Considering a Bank Acquisition? Don’t Forget BSA and AML

Considering a potential acquisition? Though there is much to get your arms around, don’t forget to assess the target bank’s compliance with the Bank Secrecy Act (BSA) and Anti-Money Laundering (AML) regulations and the impact of the acquisition on your bank’s own AML program. Failure to perform the proper due diligence in this important area could expose you to serious regulatory, reputational, and financial risk.

In connection with a proposed merger or acquisition, considerable analysis needs to be done to assess the target bank’s financial performance, risk management practices, and the quality of its assets. While the primary focus is understandably on asset quality and earnings, one area that may not get the appropriate attention is the target’s BSA/AML compliance program. Indeed, it is crucial that you thoroughly review the bank’s BSA/AML compliance practices, as its clients will become your clients, and its transactions will be flowing through your bank. With recent failures and troubled institutions, some companies may have let their BSA compliance initiatives slip. However, banking regulators have made it clear that BSA/AML compliance is not taking a back seat.

Where to begin

You’ll want to start by reading prior examination reports issued by the target bank’s primary regulator, as well as prior independent BSA/AML audit reports. Observations and weaknesses identified in examination and audit reports may help direct the focus of your due diligence. You will also want to review correspondence between the bank and its regulators and/or law enforcement agencies related to BSA/AML compliance, such as filing errors for Suspicious Activity Reports (SARs) and Currency Transaction Reports (CTRs), law enforcement subpoenas, or seizures. Be sure to review correspondence between the bank and OFAC to identify any potential reporting of prohibited transactions or blocked property.

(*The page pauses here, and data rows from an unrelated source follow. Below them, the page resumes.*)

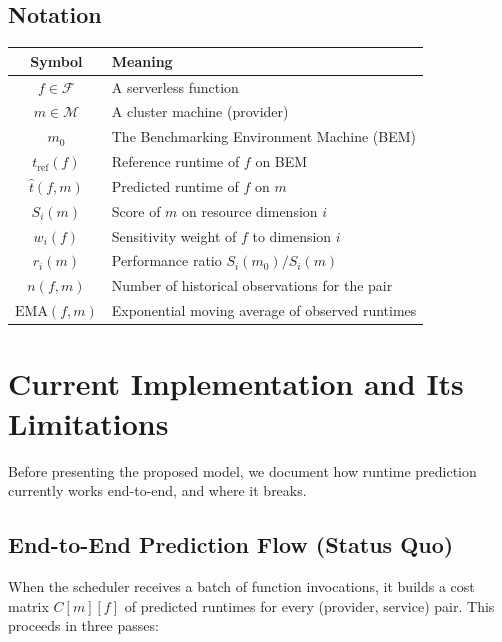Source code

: \documentclass[11pt, a4paper]{article}
\begin{document}
\subsection{Notation}

\begin{center}
\begin{tabular}{cl}
    \toprule
    Symbol & Meaning \\
    \midrule
    $f \in \mathcal{F}$ & A serverless function \\
    $m \in \mathcal{M}$ & A cluster machine (provider) \\
    $m_0$ & The Benchmarking Environment Machine (BEM) \\
    $t_{\mathrm{ref}}(f)$ & Reference runtime of $f$ on BEM \\
    $\hat{t}(f, m)$ & Predicted runtime of $f$ on $m$ \\
    $S_i(m)$ & Score of $m$ on resource dimension $i$ \\
    $w_i(f)$ & Sensitivity weight of $f$ to dimension $i$ \\
    $r_i(m)$ & Performance ratio $S_i(m_0) / S_i(m)$ \\
    $n(f, m)$ & Number of historical observations for the pair \\
    $\mathrm{EMA}(f, m)$ & Exponential moving average of observed runtimes \\
    \bottomrule
\end{tabular}
\end{center}

\section{Current Implementation and Its Limitations}
\label{sec:current}

Before presenting the proposed model, we document how runtime prediction
currently works end-to-end, and where it breaks.

\subsection{End-to-End Prediction Flow (Status Quo)}

When the scheduler receives a batch of function invocations, it builds a cost
matrix $C[m][f]$ of predicted runtimes for every (provider, service) pair.
This proceeds in three passes:
\end{document}
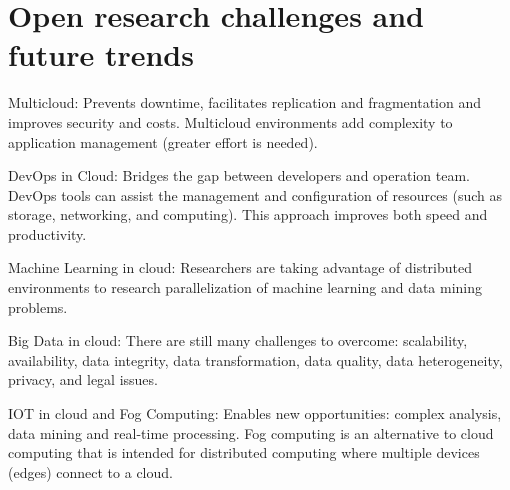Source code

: \documentclass[14pt,oneside]{extreport}
\newcommand*\fpar{\hspace{1ex}}
\begin{document}
\section{Open research challenges and future trends}
\fpar Multicloud: Prevents downtime, facilitates replication and fragmentation and improves security and costs. Multicloud environments add complexity to application management (greater effort is needed).
\par DevOps in Cloud: Bridges the gap between developers and operation team. DevOps tools can assist the management and configuration of resources (such as storage, networking, and computing). This approach improves both speed and productivity.
\par Machine Learning in cloud: Researchers are taking advantage of distributed environments to research parallelization of machine learning and data mining problems.
\par Big Data in cloud: There are still many challenges to overcome: scalability, availability, data integrity, data transformation, data quality, data heterogeneity, privacy, and legal issues.
\par IOT in cloud and Fog Computing: Enables new opportunities: complex analysis, data mining and real-time processing. Fog computing is an alternative to cloud computing that is intended for distributed computing where multiple devices (edges) connect to a cloud. 



\end{document}
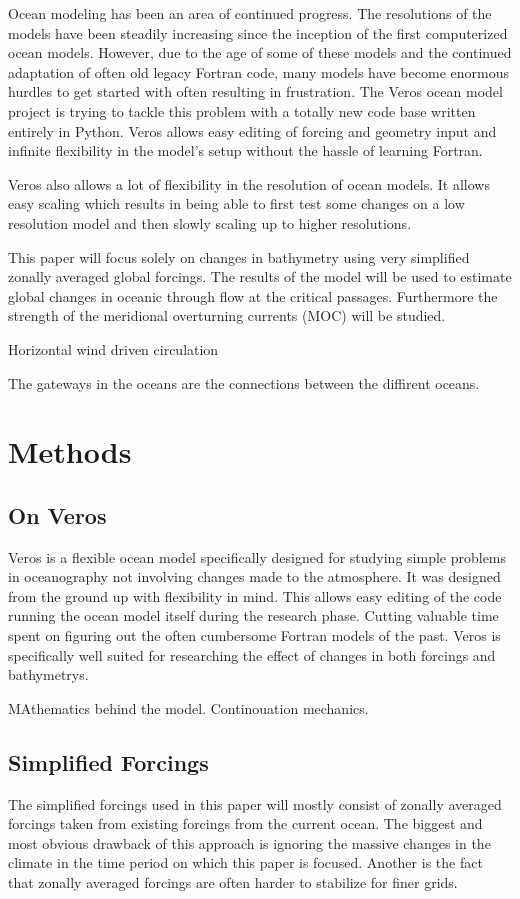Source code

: \documentclass[a4paper]{article}
\begin{document}
\begin{multicols}{2}
Ocean modeling has been an area of continued progress. The resolutions of the models have been steadily increasing since the inception of the first computerized ocean models. However, due to the age of some of these models and the continued adaptation of often old legacy Fortran code, many models have become enormous hurdles to get started with often resulting in frustration. The Veros\cite{Hafner2018Aug} ocean model project is trying to tackle this problem with a totally new code base written entirely in Python. Veros allows easy editing of forcing and geometry input and infinite flexibility in the model's setup without the hassle of learning Fortran.

Veros also allows a lot of flexibility in the resolution of ocean models. It allows easy scaling which results in being able to first test some changes on a low resolution model and then slowly scaling up to higher resolutions.

This paper will focus solely on changes in bathymetry using very simplified zonally averaged global forcings. The results of the model will be used to estimate global changes in oceanic through flow at the critical passages. Furthermore the strength of the meridional overturning currents (MOC) will be studied.

Horizontal wind driven circulation

The gateways in the oceans are the connections between the diffirent oceans. 


\section{Methods}
\subsection{On Veros}
Veros is a flexible ocean model specifically designed for studying simple problems in oceanography not involving changes made to the atmosphere. It was designed from the ground up with flexibility in mind. This allows easy editing of the code running the ocean model itself during the research phase. Cutting valuable time spent on figuring out the often cumbersome Fortran models of the past. Veros is specifically well suited for researching the effect of changes in both forcings and bathymetrys.

MAthematics behind the model. Continouation mechanics.


\subsection{Simplified Forcings}
The simplified forcings used in this paper will mostly consist of zonally averaged forcings taken from existing forcings from the current ocean. The biggest and most obvious drawback of this approach is ignoring the massive changes in the climate in the time period on which this paper is focused. Another is the fact that zonally averaged forcings are often harder to stabilize for finer grids.



\end{multicols}
\end{document}
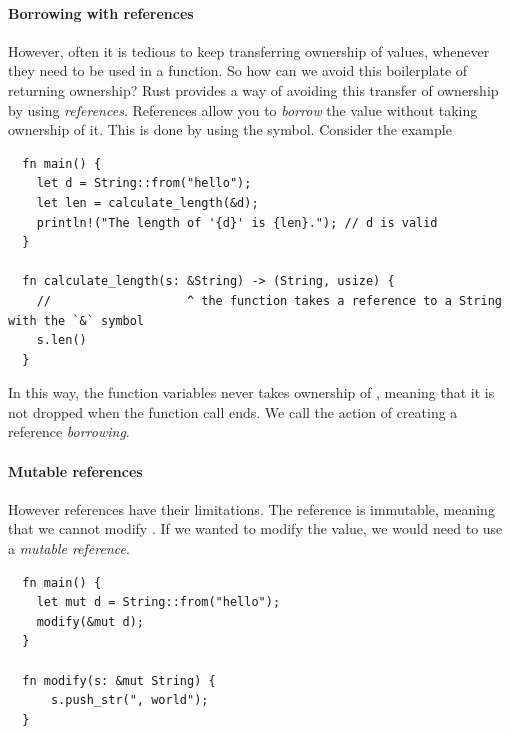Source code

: \documentclass[11pt]{report}
\theoremstyle{definition}
\theoremstyle{plain}
\begin{document}
\paragraph{Borrowing with references}
However, often it is tedious to keep transferring ownership of values, whenever they need to be used in a function. So how can we avoid this boilerplate of returning ownership? Rust provides a way of avoiding this transfer of ownership by using \textit{references}. References allow you to \textit{borrow} the value without taking ownership of it. This is done by using the \rust{&} symbol. Consider the example
\begin{verbatim}
  fn main() {
    let d = String::from("hello");
    let len = calculate_length(&d);
    println!("The length of '{d}' is {len}."); // d is valid
  }

  fn calculate_length(s: &String) -> (String, usize) {
    //                   ^ the function takes a reference to a String with the `&` symbol
    s.len()
  }
\end{verbatim}

In this way, the function variables  never takes ownership of , meaning that it is not dropped when the function call ends. We call the action of creating a reference \textit{borrowing}.

\paragraph{Mutable references}
However references have their limitations. The reference is immutable, meaning that we cannot modify . If we wanted to modify the value, we would need to use a \textit{mutable reference}.

\begin{verbatim}
  fn main() {
    let mut d = String::from("hello");
    modify(&mut d);
  }
  
  fn modify(s: &mut String) {
      s.push_str(", world");
  }
 \end{verbatim}
\end{document}
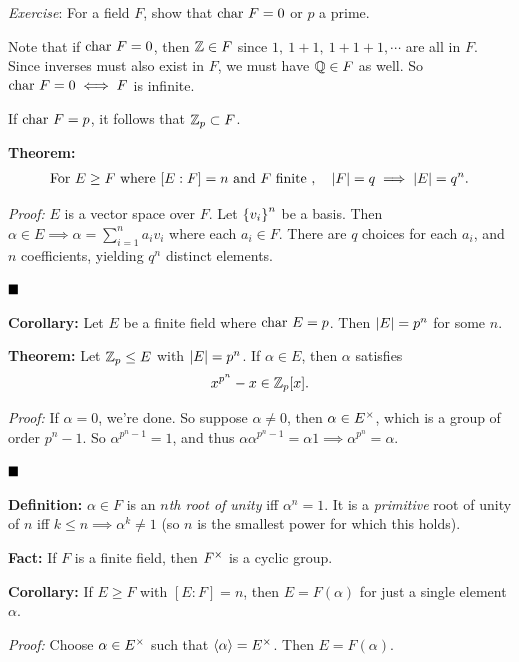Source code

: \emph{Exercise}: For a field \(F\), show that \(\mathrm{char}~ F = 0\) or \(p\) a
prime.

Note that if \(\mathrm{char}~ F = 0\), then \({\mathbb{Z}} \in F\) since
\(1,~ 1+1,~ 1+1+1, \cdots\) are all in \(F\). Since inverses must also
exist in \(F\), we must have \({\mathbb{Q}} \in F\) as well. So
\(\mathrm{char}~ F = 0 \iff F\) is infinite.

If \(\mathrm{char}~ F = p\), it follows that \({\mathbb{Z}}_p \subset F\).

\textbf{Theorem:}
\begin{align*}
\text{For } E \geq F \text{ where } [E: F] = n \text{ and } F \text{ finite }, \quad
{\left\lvert {F} \right\rvert} = q \implies {\left\lvert {E} \right\rvert} = q^n
.\end{align*}

\emph{Proof:} \(E\) is a vector space over \(F\). Let \(\left\{{v_i}\right\}^n\)
be a basis. Then \(\alpha \in E \implies \alpha = \sum_{i=1}^n a_i v_i\)
where each \(a_i \in F\). There are \(q\) choices for each \(a_i\), and
\(n\) coefficients, yielding \(q^n\) distinct elements.

\(\qed\)

\textbf{Corollary:} Let \(E\) be a finite field where \(\mathrm{char}~ E = p\).
Then \({\left\lvert {E} \right\rvert} = p^n\) for some \(n\).

\textbf{Theorem:} Let \({\mathbb{Z}}_p \leq E\) with \({\left\lvert {E} \right\rvert} = p^n\). If
\(\alpha \in E\), then \(\alpha\) satisfies
\begin{align*}
x^{p^n} - x \in {\mathbb{Z}}_p[x].
\end{align*}

\emph{Proof:} If \(\alpha = 0\), we're done. So suppose
\(\alpha \neq 0\), then \(\alpha \in E^{\times}\), which is a group of
order \(p^n - 1\). So \(\alpha^{p^n - 1} = 1\), and thus
\(\alpha \alpha^{p^n - 1} = \alpha 1 \implies \alpha^{p^n} = \alpha\).

\(\qed\)

\textbf{Definition:} \(\alpha \in F\) is an \emph{\(n\)th root of unity}
iff \(\alpha^n = 1\). It is a \emph{primitive} root of unity of \(n\)
iff \(k\leq n \implies \alpha^k \neq 1\) (so \(n\) is the smallest power
for which this holds).

\textbf{Fact:} If \(F\) is a finite field, then \(F^{\times}\) is a cyclic
group.

\textbf{Corollary:} If \(E \geq F\) with \([E: F] = n\), then
\(E = F(\alpha)\) for just a single element \(\alpha\).

\emph{Proof:} Choose \(\alpha \in E^{\times}\) such that
\(\left\langle{\alpha}\right\rangle = E^{\times}\). Then \(E = F(\alpha)\).

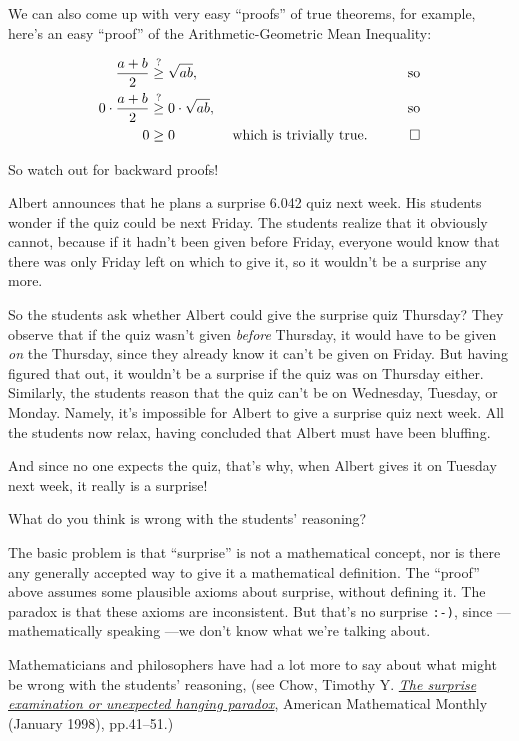 \documentclass[handout]{mcs}
\begin{document}
\begin{solution}
We can also come up with very easy ``proofs'' of true theorems, for
example, here's an easy ``proof'' of the Arithmetic-Geometric Mean
Inequality:

\begin{bogusproof}
\begin{align*}
\frac{a + b}{2} & \stackrel{?}{\geq} \sqrt{a b}, & \text{ so}\\
0 \cdot \frac{a + b}{2} & \stackrel{?}{\geq} 0 \cdot \sqrt{a b}, & \text{ so}\\
0 & \geq 0 & \text{ which is trivially true.}\quad \qedhere
\end{align*}
\end{bogusproof}

So watch out for backward proofs!
\end{solution}

\begin{problem} Albert announces that he plans a surprise 6.042
quiz next week.  His students wonder if the quiz could be next Friday.
The students realize that it obviously cannot, because if it hadn't been
given before Friday, everyone would know that there was only Friday left
on which to give it, so it wouldn't be a surprise any more.

So the students ask whether Albert could give the surprise quiz Thursday?
They observe that if the quiz wasn't given \emph{before} Thursday, it
would have to be given \emph{on} the Thursday, since they already know it
can't be given on Friday.  But having figured that out, it wouldn't be a
surprise if the quiz was on Thursday either.  Similarly, the students
reason that the quiz can't be on Wednesday, Tuesday, or Monday.  Namely,
it's impossible for Albert to give a surprise quiz next week.  All the
students now relax, having concluded that Albert must have been bluffing.

And since no one expects the quiz, that's why, when Albert gives it on
Tuesday next week, it really is a surprise!

What do you think is wrong with the students' reasoning?

\begin{solution}
The basic problem is that ``surprise'' is not a mathematical
concept, nor is there any generally accepted way to give it a mathematical
definition.  The ``proof'' above assumes some plausible axioms about
surprise, without defining it.  The paradox is that these axioms are
inconsistent.  But that's no surprise \texttt{:-)}, since ---mathematically
speaking ---we don't know what we're talking about.

Mathematicians and philosophers have had a lot more to say about what might
be wrong with the students' reasoning, (see Chow, Timothy Y.
\href{http://courses.csail.mit.edu/6.042/fall09/surprise-paradox.pdf}
{\emph{The surprise examination or unexpected hanging paradox}}, American
Mathematical Monthly (January 1998), pp.41--51.)
\end{solution}

\end{problem}

\end{document}
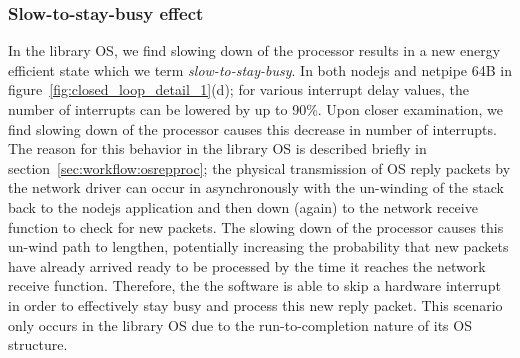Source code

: 
\subsubsection{Slow-to-stay-busy effect}
In the library OS, we find slowing down of the processor results in a new energy efficient state which we term \textit{slow-to-stay-busy}. In both nodejs and netpipe 64B in figure~\ref{fig:closed_loop_detail_1}(d); for various interrupt delay values, the number of interrupts can be lowered by up to 90\%. Upon closer examination, we find slowing down of the processor causes this decrease in number of interrupts. The reason for this behavior in the library OS is described briefly in section~\ref{sec:workflow:osrepproc}; the physical transmission of OS reply packets by the network driver can occur in asynchronously with the un-winding of the stack back to the nodejs application and then down (again) to the network receive function to check for new packets. The slowing down of the processor causes this un-wind path to lengthen, potentially increasing the probability that new packets have already arrived ready to be processed by the time it reaches the network receive function. Therefore, the the software is able to skip a hardware interrupt in order to effectively stay busy and process this new reply packet. This scenario only occurs in the library OS due to the run-to-completion nature of its OS structure.



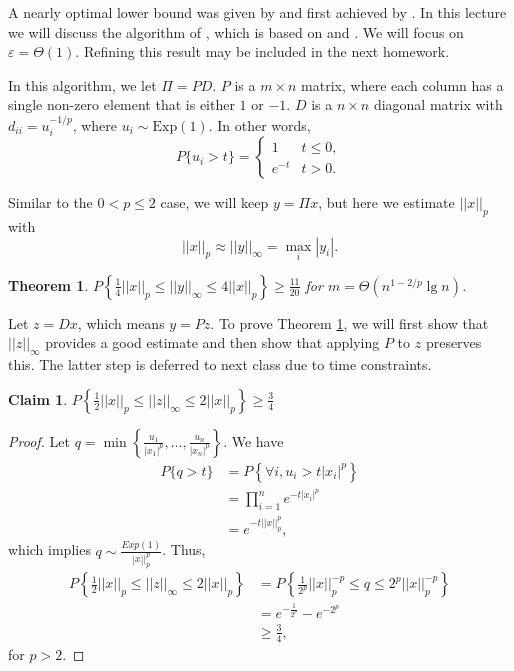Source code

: \documentclass[11pt]{article}
\newtheorem{theorem}{Theorem}
\newtheorem{claim}{Claim}
\newcommand{\eps}{\varepsilon}
\begin{document}
A nearly optimal lower bound was given by \cite{BarYossef04} and first achieved by \cite{IW05}. In this lecture we will discuss the algorithm of \cite{Andoni12}, which is based on \cite{AKO11} and \cite{JST11}. We will focus on $\eps = \Theta(1)$. Refining this result may be included in the next homework.

In this algorithm, we let $\Pi=PD$. $P$ is a $m\times n$ matrix, where each column has a single non-zero element that is either $1$ or $-1$. $D$ is a $n\times n$ diagonal matrix with $d_{ii}=u_{i}^{-1/p}$, where $u_{i}\sim \text{Exp}(1)$. In other words, $$P\{u_{i}>t\}=\begin{cases}
1 & t\le0,\\
e^{-t} & t>0.
\end{cases}$$

Similar to the $0<p\le 2$ case, we will keep $y=\Pi x$, but here we estimate $||x||_p$ with
\begin{equation}
||x||_p \approx ||y||_{\infty}=\max_{i}|y_{i}|.
\end{equation}

\begin{theorem} \label{thm:andoni}
$P\left\{\frac{1}{4}||x||_{p}\le||y||_{\infty}\le4||x||_{p}\right\}\ge\frac{11}{20}$ for $m=\Theta(n^{1-2/p}\lg n)$.
\end{theorem}

Let $z=Dx$, which means $y=Pz$. To prove Theorem \ref{thm:andoni}, we will first show that $||z||_\infty$ provides a good estimate and then show that applying $P$ to $z$ preserves this. The latter step is deferred to next class due to time constraints.

\begin{claim}
$P\left\{ \frac{1}{2}||x||_{p}\le||z||_{\infty}\le2||x||_{p} \right\}\ge\frac{3}{4}$
\end{claim}
\begin{proof}
Let $q=\min\left\{\frac{u_{1}}{|x_{1}|^{p}},\dots,\frac{u_{n}}{|x_{n}|^{p}}\right\}$. We have 
\begin{align}
P\{q>t\} & = P\left\{ \forall i,u_{i}>t|x_{i}|^{p} \right\}\\
 & = \prod_{i=1}^ne^{-t|x_{i}|^{p}}\\
 & = e^{-t||x||_{p}^{p}},
\end{align}
which implies $q\sim \frac{Exp(1)}{|x||_{p}^{p}}$. Thus,
\begin{align}
P\left\{\frac{1}{2}||x||_{p}\le||z||_{\infty}\le2||x||_{p}\right\} &= P\left\{\frac{1}{2^{p}}||x||_{p}^{-p}\le q\le2^{p}||x||_{p}^{-p}\right\} \\
&=e^{-\frac{1}{2^{p}}}-e^{-2^{p}} \\
&\ge\frac{3}{4},
\end{align}
for $p>2$.

\end{proof}
\end{document}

An assessment of the target’s BSA/AML compliance program should be conducted to determine whether it has a robust AML program in place. Does the bank’s AML program meet regulatory requirements? Is it commensurate with the bank’s risk profile? Is it on par with your own program? A gap analysis can be performed to identify any shortcomings in the target bank’s BSA/AML program. At a minimum, a BSA/AML program should provide the following:

• a system of internal controls to ensure ongoing compliance;
• independent testing of BSA/AML compliance;
• designation of an individual or individuals responsible for managing BSA compliance; and
• adequate training for appropriate personnel.

You will also want to gauge the compliance culture of the target bank. Have the board of directors and management instilled a culture of compliance throughout the institution to help ensure that employees adhere to the bank’s policies and procedures? Do employees receive appropriate levels of BSA/AML training? The tone at the top is paramount.

It is important to review the target’s internal controls, including policies, procedures, and processes designed to mitigate BSA/AML risk, and determine the extent to which such polices and procedures have been implemented. While most banks have conducted their own BSA/AML risk assessment, you should consider conducting an independent review. This will help you better understand the risks that the bank’s customers, products and services, and locations present to the bank as well as the mitigating controls. A well-developed risk assessment will help you identify and quantify the bank’s BSA/AML risk profile.

It is also important to understand the target bank’s customer base and the extent of the bank’s Know Your Customer (KYC) customer identification program and customer due diligence program. You should assess the extent of identified “high-risk” customers and determine whether the bank has effectively identified customers and activities that pose higher levels of AML risks.

You should determine how the target bank monitors accounts and activity. The bank should have an appropriate system for identifying reportable transactions and accurately filing required reports (i.e., SARs and CTRs). Furthermore, you should assess the technology used to monitor and identify unusual activity. The bank should have policies, procedures, and processes in place to monitor, identify, investigate, and report suspicious activity. Most banks utilize automated systems to monitor account activity or a combination of automated and manual transaction monitoring. If the bank utilizes an automated account monitoring system, you need to review the types of customers, products and services, and transactions that are subject to the automated account monitoring system. You will want to assess the reasonableness of filtering criteria and the methodology for establishing and applying expected activity profiles. It is also important to assess the extent to which the systems aggregate customer activity and the methods for aggregation.

Finally, it is imperative that you analyze a sampling of transactions to gain an understanding of the volume and nature of business flowing through the target bank. Review SARs filed by the bank to identify the volume and characteristics of SARs. This will also help you evaluate the quality of the bank’s suspicious activity monitoring and reporting process. Suspicious activity comes in many forms and a bank that only files suspicious activity reports for structuring activities may indicate monitoring or training deficiencies.

A final consideration that can go overlooked is the impact of the acquisition on your bank’s AML program. Does the acquisition or merger change your BSA/AML risk profile? If so, what steps are necessary to address any additional risks? Remember that a bank’s BSA/AML risk assessment is an ongoing process. As more customers, products and services, and locations are introduced into your institution, either through organic growth or mergers and acquisitions, your BSA/AML risk assessment should evolve to address these new factors.